** Goal of the exercise **
When you spot the word "sizeof" in a line of the data below, copy that line.

** Given information **

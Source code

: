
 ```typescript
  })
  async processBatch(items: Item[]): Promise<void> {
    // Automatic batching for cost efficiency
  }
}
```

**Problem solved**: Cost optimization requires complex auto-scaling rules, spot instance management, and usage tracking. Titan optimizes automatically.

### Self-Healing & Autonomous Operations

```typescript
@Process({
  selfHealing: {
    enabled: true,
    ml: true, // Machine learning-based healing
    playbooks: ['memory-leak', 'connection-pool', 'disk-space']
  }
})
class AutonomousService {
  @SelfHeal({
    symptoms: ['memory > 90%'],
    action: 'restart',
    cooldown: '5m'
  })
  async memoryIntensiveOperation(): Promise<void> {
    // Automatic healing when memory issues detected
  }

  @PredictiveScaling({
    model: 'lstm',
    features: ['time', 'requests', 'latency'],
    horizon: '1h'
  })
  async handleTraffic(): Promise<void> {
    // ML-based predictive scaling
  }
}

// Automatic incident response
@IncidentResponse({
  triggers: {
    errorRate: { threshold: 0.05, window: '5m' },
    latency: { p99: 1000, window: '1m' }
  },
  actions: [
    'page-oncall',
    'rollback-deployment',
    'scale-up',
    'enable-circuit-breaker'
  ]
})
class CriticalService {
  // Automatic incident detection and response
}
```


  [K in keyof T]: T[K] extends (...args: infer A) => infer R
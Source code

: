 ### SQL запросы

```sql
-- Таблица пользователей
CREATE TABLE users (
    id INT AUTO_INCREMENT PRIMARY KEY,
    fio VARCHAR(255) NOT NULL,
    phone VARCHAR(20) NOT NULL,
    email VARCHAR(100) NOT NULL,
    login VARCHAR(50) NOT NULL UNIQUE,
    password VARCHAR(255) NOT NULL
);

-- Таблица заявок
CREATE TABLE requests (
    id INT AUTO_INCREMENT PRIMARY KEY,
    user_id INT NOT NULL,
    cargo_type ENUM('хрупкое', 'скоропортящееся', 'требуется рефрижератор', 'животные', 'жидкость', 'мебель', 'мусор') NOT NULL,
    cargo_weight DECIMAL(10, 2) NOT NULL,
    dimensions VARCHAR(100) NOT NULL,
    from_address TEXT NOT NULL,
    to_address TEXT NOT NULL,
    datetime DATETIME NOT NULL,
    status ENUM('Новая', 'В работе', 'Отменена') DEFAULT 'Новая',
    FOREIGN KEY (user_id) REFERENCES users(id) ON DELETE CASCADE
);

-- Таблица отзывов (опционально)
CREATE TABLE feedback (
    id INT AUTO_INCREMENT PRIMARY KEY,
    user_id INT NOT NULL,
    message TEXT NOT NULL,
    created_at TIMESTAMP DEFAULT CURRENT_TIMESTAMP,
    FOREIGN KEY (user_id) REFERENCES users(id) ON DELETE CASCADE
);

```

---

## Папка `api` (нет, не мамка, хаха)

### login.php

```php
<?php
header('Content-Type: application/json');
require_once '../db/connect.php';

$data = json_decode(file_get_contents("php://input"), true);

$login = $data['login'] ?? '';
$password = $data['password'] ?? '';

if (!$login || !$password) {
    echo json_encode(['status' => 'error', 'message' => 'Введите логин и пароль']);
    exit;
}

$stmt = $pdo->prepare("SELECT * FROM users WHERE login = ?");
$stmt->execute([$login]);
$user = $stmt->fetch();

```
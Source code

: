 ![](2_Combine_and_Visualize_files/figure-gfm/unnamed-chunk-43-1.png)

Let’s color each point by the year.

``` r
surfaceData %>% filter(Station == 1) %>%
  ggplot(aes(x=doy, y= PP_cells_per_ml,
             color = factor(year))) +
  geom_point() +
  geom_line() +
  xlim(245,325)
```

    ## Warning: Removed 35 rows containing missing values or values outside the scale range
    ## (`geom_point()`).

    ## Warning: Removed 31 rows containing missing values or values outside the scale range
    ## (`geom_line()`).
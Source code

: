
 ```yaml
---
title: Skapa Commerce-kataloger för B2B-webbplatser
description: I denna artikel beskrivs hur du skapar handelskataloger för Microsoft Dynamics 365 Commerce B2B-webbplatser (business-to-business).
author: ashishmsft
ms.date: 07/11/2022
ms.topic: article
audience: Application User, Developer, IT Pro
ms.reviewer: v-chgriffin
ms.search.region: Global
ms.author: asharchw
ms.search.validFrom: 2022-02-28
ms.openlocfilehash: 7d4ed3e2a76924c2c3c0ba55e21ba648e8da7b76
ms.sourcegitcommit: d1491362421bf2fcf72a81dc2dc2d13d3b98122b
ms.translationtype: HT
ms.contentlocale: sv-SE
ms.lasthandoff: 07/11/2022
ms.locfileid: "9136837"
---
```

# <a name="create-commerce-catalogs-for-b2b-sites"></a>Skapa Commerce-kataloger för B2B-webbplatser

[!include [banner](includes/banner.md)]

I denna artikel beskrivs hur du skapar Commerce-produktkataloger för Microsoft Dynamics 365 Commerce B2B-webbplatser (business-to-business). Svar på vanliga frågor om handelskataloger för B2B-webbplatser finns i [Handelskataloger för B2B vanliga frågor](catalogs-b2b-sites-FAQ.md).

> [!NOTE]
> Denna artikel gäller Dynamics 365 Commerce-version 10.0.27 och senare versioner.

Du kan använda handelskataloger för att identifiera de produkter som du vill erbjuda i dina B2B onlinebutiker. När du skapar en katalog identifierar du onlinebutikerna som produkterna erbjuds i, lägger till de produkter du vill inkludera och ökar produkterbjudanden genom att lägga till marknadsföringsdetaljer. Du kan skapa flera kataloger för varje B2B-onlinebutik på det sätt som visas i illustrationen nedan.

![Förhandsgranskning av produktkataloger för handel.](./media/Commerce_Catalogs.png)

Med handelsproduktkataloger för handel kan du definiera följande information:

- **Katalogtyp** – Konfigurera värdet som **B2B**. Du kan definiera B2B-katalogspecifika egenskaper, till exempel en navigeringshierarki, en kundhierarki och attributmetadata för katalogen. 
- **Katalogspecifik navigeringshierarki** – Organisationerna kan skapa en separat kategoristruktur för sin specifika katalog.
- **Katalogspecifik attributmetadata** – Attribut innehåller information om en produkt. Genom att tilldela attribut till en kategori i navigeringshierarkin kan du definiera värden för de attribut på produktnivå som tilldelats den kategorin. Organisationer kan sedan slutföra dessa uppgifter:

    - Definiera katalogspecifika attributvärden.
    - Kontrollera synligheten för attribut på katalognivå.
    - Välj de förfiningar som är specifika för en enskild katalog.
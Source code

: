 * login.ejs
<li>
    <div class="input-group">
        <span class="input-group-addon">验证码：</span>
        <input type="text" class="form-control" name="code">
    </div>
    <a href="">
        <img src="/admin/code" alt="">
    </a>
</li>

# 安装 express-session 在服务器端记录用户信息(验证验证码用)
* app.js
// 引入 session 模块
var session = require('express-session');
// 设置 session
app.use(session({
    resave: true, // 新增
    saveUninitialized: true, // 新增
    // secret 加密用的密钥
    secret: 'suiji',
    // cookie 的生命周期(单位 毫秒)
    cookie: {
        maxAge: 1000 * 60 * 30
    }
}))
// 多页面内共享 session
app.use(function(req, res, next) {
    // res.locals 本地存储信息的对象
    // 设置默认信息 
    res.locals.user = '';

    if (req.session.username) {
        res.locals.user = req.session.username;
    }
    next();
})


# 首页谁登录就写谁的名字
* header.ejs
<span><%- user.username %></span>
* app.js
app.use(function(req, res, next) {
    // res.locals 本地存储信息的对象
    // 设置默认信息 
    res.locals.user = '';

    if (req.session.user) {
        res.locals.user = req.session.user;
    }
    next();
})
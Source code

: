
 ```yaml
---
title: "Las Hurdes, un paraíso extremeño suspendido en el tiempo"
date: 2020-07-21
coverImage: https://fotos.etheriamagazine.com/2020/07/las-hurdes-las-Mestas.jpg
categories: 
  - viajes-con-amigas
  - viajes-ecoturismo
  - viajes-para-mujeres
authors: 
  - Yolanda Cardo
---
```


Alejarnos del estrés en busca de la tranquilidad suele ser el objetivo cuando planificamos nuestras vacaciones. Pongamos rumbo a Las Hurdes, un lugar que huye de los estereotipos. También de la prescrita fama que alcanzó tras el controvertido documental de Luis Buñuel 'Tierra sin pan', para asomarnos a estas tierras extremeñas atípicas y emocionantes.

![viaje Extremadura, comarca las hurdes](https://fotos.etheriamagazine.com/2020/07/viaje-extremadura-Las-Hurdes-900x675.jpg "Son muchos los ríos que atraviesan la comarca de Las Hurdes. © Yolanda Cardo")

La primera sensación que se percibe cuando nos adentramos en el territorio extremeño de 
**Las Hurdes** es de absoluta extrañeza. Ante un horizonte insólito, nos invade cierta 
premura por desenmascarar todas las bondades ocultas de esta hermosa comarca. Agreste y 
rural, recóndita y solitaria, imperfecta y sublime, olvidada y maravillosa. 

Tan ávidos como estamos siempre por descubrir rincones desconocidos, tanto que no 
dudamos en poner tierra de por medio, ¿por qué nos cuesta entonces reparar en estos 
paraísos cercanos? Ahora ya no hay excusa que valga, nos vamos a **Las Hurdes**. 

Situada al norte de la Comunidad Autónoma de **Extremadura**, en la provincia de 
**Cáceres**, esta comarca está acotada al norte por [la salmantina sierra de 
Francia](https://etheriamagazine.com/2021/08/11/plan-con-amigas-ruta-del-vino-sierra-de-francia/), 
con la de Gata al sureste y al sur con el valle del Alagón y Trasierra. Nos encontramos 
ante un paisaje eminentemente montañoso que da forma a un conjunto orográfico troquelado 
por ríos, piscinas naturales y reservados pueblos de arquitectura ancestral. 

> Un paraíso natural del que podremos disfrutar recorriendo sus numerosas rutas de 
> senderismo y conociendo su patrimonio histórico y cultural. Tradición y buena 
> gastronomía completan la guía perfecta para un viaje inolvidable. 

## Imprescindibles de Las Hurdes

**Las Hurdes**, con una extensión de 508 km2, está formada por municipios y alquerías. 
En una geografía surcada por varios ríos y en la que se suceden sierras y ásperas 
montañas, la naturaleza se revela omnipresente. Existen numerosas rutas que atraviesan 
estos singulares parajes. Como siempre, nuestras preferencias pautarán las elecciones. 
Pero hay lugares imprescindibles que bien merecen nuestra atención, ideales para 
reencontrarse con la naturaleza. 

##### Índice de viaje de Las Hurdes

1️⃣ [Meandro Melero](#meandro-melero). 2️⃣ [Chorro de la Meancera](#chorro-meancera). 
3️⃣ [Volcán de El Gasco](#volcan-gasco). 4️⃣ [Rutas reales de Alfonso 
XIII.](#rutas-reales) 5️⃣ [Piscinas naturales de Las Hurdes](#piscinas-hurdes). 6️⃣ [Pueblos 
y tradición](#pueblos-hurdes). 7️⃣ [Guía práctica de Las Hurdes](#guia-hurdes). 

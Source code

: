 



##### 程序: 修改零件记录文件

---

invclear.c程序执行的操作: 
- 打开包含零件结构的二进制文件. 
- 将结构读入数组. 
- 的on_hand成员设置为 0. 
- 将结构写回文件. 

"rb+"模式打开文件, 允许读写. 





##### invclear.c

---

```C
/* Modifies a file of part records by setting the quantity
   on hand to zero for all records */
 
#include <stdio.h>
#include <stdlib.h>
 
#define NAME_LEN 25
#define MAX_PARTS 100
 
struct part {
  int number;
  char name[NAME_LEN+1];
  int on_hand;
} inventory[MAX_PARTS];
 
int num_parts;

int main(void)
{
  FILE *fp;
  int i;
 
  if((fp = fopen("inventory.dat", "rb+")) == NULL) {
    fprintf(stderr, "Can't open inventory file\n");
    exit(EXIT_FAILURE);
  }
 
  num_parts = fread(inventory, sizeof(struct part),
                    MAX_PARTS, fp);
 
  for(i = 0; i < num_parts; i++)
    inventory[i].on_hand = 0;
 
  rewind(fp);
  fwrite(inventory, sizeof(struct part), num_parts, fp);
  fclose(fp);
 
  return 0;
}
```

** Exercise output **
  num_parts = fread(inventory, sizeof(struct part),
  fwrite(inventory, sizeof(struct part), num_parts, fp);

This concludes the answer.